Work task: For this exercise, retype all the data exactly and exclude every image.

Recorded information:

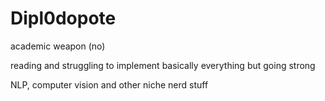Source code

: # Dipl0dopote
academic weapon (no)

reading and struggling to implement basically everything but going strong 

NLP, computer vision and other niche nerd stuff 
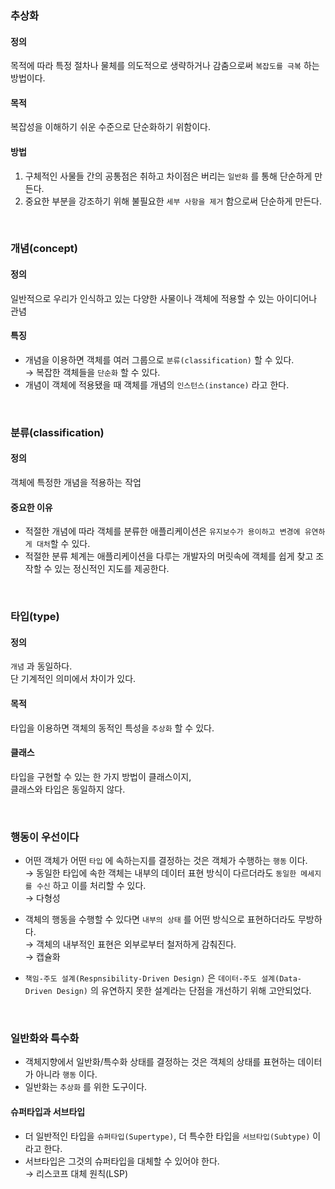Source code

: ### 추상화

#### 정의

목적에 따라 특정 절차나 물체를 의도적으로 생략하거나 감춤으로써 `복잡도를 극복` 하는 방법이다.

#### 목적

복잡성을 이해하기 쉬운 수준으로 단순화하기 위함이다.

#### 방법

1. 구체적인 사물들 간의 공통점은 취하고 차이점은 버리는 `일반화` 를 통해 단순하게 만든다.
2. 중요한 부분을 강조하기 위해 불필요한 `세부 사항을 제거` 함으로써 단순하게 만든다.

<br>

### 개념(concept)

#### 정의

일반적으로 우리가 인식하고 있는 다양한 사물이나 객체에 적용할 수 있는 아이디어나 관념

#### 특징

- 개념을 이용하면 객체를 여러 그룹으로 `분류(classification)` 할 수 있다. <br>
  → 복잡한 객체들을 `단순화` 할 수 있다.
- 개념이 객체에 적용됐을 때 객체를 개념의 `인스턴스(instance)` 라고 한다.

<br>

### 분류(classification)

#### 정의

객체에 특정한 개념을 적용하는 작업

#### 중요한 이유

- 적절한 개념에 따라 객체를 분류한 애플리케이션은 `유지보수가 용이하고 변경에 유연하게 대처`할 수 있다.
- 적절한 분류 체계는 애플리케이션을 다루는 개발자의 머릿속에 객체를 쉽게 찾고 조작할 수 있는 정신적인 지도를 제공한다.

<br>

### 타입(type)

#### 정의

`개념` 과 동일하다. <br>
단 기계적인 의미에서 차이가 있다.

#### 목적

타입을 이용하면 객체의 동적인 특성을 `추상화` 할 수 있다.

#### 클래스

타입을 구현할 수 있는 한 가지 방법이 클래스이지, <br>
클래스와 타입은 동일하지 않다.

<br>

### 행동이 우선이다

- 어떤 객체가 어떤 `타입` 에 속하는지를 결정하는 것은 객체가 수행하는 `행동` 이다. <br>
  → 동일한 타입에 속한 객체는 내부의 데이터 표현 방식이 다르더라도 `동일한 메세지를 수신` 하고 이를 처리할 수 있다. <br>
  → 다형성

- 객체의 행동을 수행할 수 있다면 `내부의 상태` 를 어떤 방식으로 표현하더라도 무방하다. <br>
  → 객체의 내부적인 표현은 외부로부터 철저하게 감춰진다. <br>
  → 캡슐화

- `책임-주도 설계(Respnsibility-Driven Design)` 은 `데이터-주도 설계(Data-Driven Design)` 의 유연하지 못한 설계라는 단점을 개선하기 위해 고안되었다.

<br>

### 일반화와 특수화

- 객체지향에서 일반화/특수화 상태를 결정하는 것은 객체의 상태를 표현하는 데이터가 아니라 `행동` 이다.
- 일반화는 `추상화` 를 위한 도구이다.

#### 슈퍼타입과 서브타입

- 더 일반적인 타입을 `슈퍼타입(Supertype)`, 더 특수한 타입을 `서브타입(Subtype)` 이라고 한다.
- 서브타입은 그것의 슈퍼타입을 대체할 수 있어야 한다. <br>
  → 리스코프 대체 원칙(LSP)

  


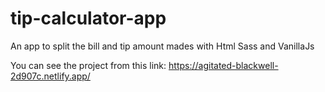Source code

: # tip-calculator-app
An app to split the bill and tip amount mades with Html Sass and VanillaJs

You can see the project from this link: https://agitated-blackwell-2d907c.netlify.app/
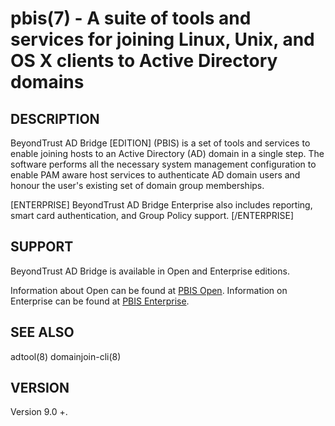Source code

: pbis(7) - A suite of tools and services for joining Linux, Unix, and OS X clients to Active Directory domains
=============================================================

DESCRIPTION
-----------

BeyondTrust AD Bridge [EDITION] (PBIS) is a set of tools and services to enable joining hosts to an Active Directory (AD) domain in a single step.  The software performs all the necessary system management configuration to enable PAM aware host services to authenticate AD domain users and honour the user's existing set of domain group memberships.

[ENTERPRISE]
BeyondTrust AD Bridge Enterprise also includes reporting, smart card authentication, and Group Policy support.
[/ENTERPRISE]


SUPPORT
-------
BeyondTrust AD Bridge is available in Open and Enterprise editions.

Information about Open can be found at [PBIS Open](https://github.com/BeyondTrust/pbis-open). Information on Enterprise can be found at [PBIS Enterprise](https://www.beyondtrust.com/products/powerbroker-identity-services-ad-bridge/).

SEE ALSO
--------
adtool(8)
domainjoin-cli(8)

VERSION
-------

Version 9.0 +.
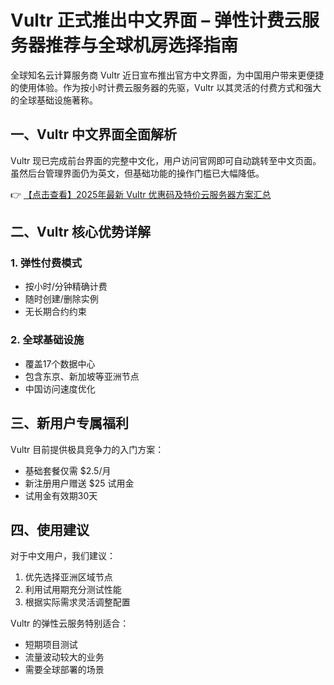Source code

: # Vultr 正式推出中文界面 – 弹性计费云服务器推荐与全球机房选择指南

全球知名云计算服务商 Vultr 近日宣布推出官方中文界面，为中国用户带来更便捷的使用体验。作为按小时计费云服务器的先驱，Vultr 以其灵活的付费方式和强大的全球基础设施著称。

## 一、Vultr 中文界面全面解析

Vultr 现已完成前台界面的完整中文化，用户访问官网即可自动跳转至中文页面。虽然后台管理界面仍为英文，但基础功能的操作门槛已大幅降低。

👉 [【点击查看】2025年最新 Vultr 优惠码及特价云服务器方案汇总](https://bit.ly/VuLtr)

## 二、Vultr 核心优势详解

### 1. 弹性付费模式
- 按小时/分钟精确计费
- 随时创建/删除实例
- 无长期合约约束

### 2. 全球基础设施
- 覆盖17个数据中心
- 包含东京、新加坡等亚洲节点
- 中国访问速度优化

## 三、新用户专属福利

Vultr 目前提供极具竞争力的入门方案：
- 基础套餐仅需 $2.5/月
- 新注册用户赠送 $25 试用金
- 试用金有效期30天

## 四、使用建议

对于中文用户，我们建议：
1. 优先选择亚洲区域节点
2. 利用试用期充分测试性能
3. 根据实际需求灵活调整配置

Vultr 的弹性云服务特别适合：
- 短期项目测试
- 流量波动较大的业务
- 需要全球部署的场景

Solution to the exercise:
Source code

: # Dipl0dopote
academic weapon (no)

reading and struggling to implement basically everything but going strong 

NLP, computer vision and other niche nerd stuff 
Source code

: ### 추상화

#### 정의

목적에 따라 특정 절차나 물체를 의도적으로 생략하거나 감춤으로써 `복잡도를 극복` 하는 방법이다.

#### 목적

복잡성을 이해하기 쉬운 수준으로 단순화하기 위함이다.

#### 방법

1. 구체적인 사물들 간의 공통점은 취하고 차이점은 버리는 `일반화` 를 통해 단순하게 만든다.
2. 중요한 부분을 강조하기 위해 불필요한 `세부 사항을 제거` 함으로써 단순하게 만든다.

<br>

### 개념(concept)

#### 정의

일반적으로 우리가 인식하고 있는 다양한 사물이나 객체에 적용할 수 있는 아이디어나 관념

#### 특징

- 개념을 이용하면 객체를 여러 그룹으로 `분류(classification)` 할 수 있다. <br>
  → 복잡한 객체들을 `단순화` 할 수 있다.
- 개념이 객체에 적용됐을 때 객체를 개념의 `인스턴스(instance)` 라고 한다.

<br>

### 분류(classification)

#### 정의

객체에 특정한 개념을 적용하는 작업

#### 중요한 이유

- 적절한 개념에 따라 객체를 분류한 애플리케이션은 `유지보수가 용이하고 변경에 유연하게 대처`할 수 있다.
- 적절한 분류 체계는 애플리케이션을 다루는 개발자의 머릿속에 객체를 쉽게 찾고 조작할 수 있는 정신적인 지도를 제공한다.

<br>

### 타입(type)

#### 정의

`개념` 과 동일하다. <br>
단 기계적인 의미에서 차이가 있다.

#### 목적

타입을 이용하면 객체의 동적인 특성을 `추상화` 할 수 있다.

#### 클래스

타입을 구현할 수 있는 한 가지 방법이 클래스이지, <br>
클래스와 타입은 동일하지 않다.

<br>

### 행동이 우선이다

- 어떤 객체가 어떤 `타입` 에 속하는지를 결정하는 것은 객체가 수행하는 `행동` 이다. <br>
  → 동일한 타입에 속한 객체는 내부의 데이터 표현 방식이 다르더라도 `동일한 메세지를 수신` 하고 이를 처리할 수 있다. <br>
  → 다형성

- 객체의 행동을 수행할 수 있다면 `내부의 상태` 를 어떤 방식으로 표현하더라도 무방하다. <br>
  → 객체의 내부적인 표현은 외부로부터 철저하게 감춰진다. <br>
  → 캡슐화

- `책임-주도 설계(Respnsibility-Driven Design)` 은 `데이터-주도 설계(Data-Driven Design)` 의 유연하지 못한 설계라는 단점을 개선하기 위해 고안되었다.

<br>

### 일반화와 특수화

- 객체지향에서 일반화/특수화 상태를 결정하는 것은 객체의 상태를 표현하는 데이터가 아니라 `행동` 이다.
- 일반화는 `추상화` 를 위한 도구이다.

#### 슈퍼타입과 서브타입

- 더 일반적인 타입을 `슈퍼타입(Supertype)`, 더 특수한 타입을 `서브타입(Subtype)` 이라고 한다.
- 서브타입은 그것의 슈퍼타입을 대체할 수 있어야 한다. <br>
  → 리스코프 대체 원칙(LSP)

  


Source code

: # tip-calculator-app
An app to split the bill and tip amount mades with Html Sass and VanillaJs

You can see the project from this link: https://agitated-blackwell-2d907c.netlify.app/
Source code

: pbis(7) - A suite of tools and services for joining Linux, Unix, and OS X clients to Active Directory domains
=============================================================

DESCRIPTION
-----------

BeyondTrust AD Bridge [EDITION] (PBIS) is a set of tools and services to enable joining hosts to an Active Directory (AD) domain in a single step.  The software performs all the necessary system management configuration to enable PAM aware host services to authenticate AD domain users and honour the user's existing set of domain group memberships.

[ENTERPRISE]
BeyondTrust AD Bridge Enterprise also includes reporting, smart card authentication, and Group Policy support.
[/ENTERPRISE]


SUPPORT
-------
BeyondTrust AD Bridge is available in Open and Enterprise editions.

Information about Open can be found at [PBIS Open](https://github.com/BeyondTrust/pbis-open). Information on Enterprise can be found at [PBIS Enterprise](https://www.beyondtrust.com/products/powerbroker-identity-services-ad-bridge/).

SEE ALSO
--------
adtool(8)
domainjoin-cli(8)

VERSION
-------

Version 9.0 +.
Source code

: # Vultr 正式推出中文界面 – 弹性计费云服务器推荐与全球机房选择指南

全球知名云计算服务商 Vultr 近日宣布推出官方中文界面，为中国用户带来更便捷的使用体验。作为按小时计费云服务器的先驱，Vultr 以其灵活的付费方式和强大的全球基础设施著称。

## 一、Vultr 中文界面全面解析

Vultr 现已完成前台界面的完整中文化，用户访问官网即可自动跳转至中文页面。虽然后台管理界面仍为英文，但基础功能的操作门槛已大幅降低。

👉 [【点击查看】2025年最新 Vultr 优惠码及特价云服务器方案汇总](https://bit.ly/VuLtr)

## 二、Vultr 核心优势详解

### 1. 弹性付费模式
- 按小时/分钟精确计费
- 随时创建/删除实例
- 无长期合约约束

### 2. 全球基础设施
- 覆盖17个数据中心
- 包含东京、新加坡等亚洲节点
- 中国访问速度优化

## 三、新用户专属福利

Vultr 目前提供极具竞争力的入门方案：
- 基础套餐仅需 $2.5/月
- 新注册用户赠送 $25 试用金
- 试用金有效期30天

## 四、使用建议

对于中文用户，我们建议：
1. 优先选择亚洲区域节点
2. 利用试用期充分测试性能
3. 根据实际需求灵活调整配置

Vultr 的弹性云服务特别适合：
- 短期项目测试
- 流量波动较大的业务
- 需要全球部署的场景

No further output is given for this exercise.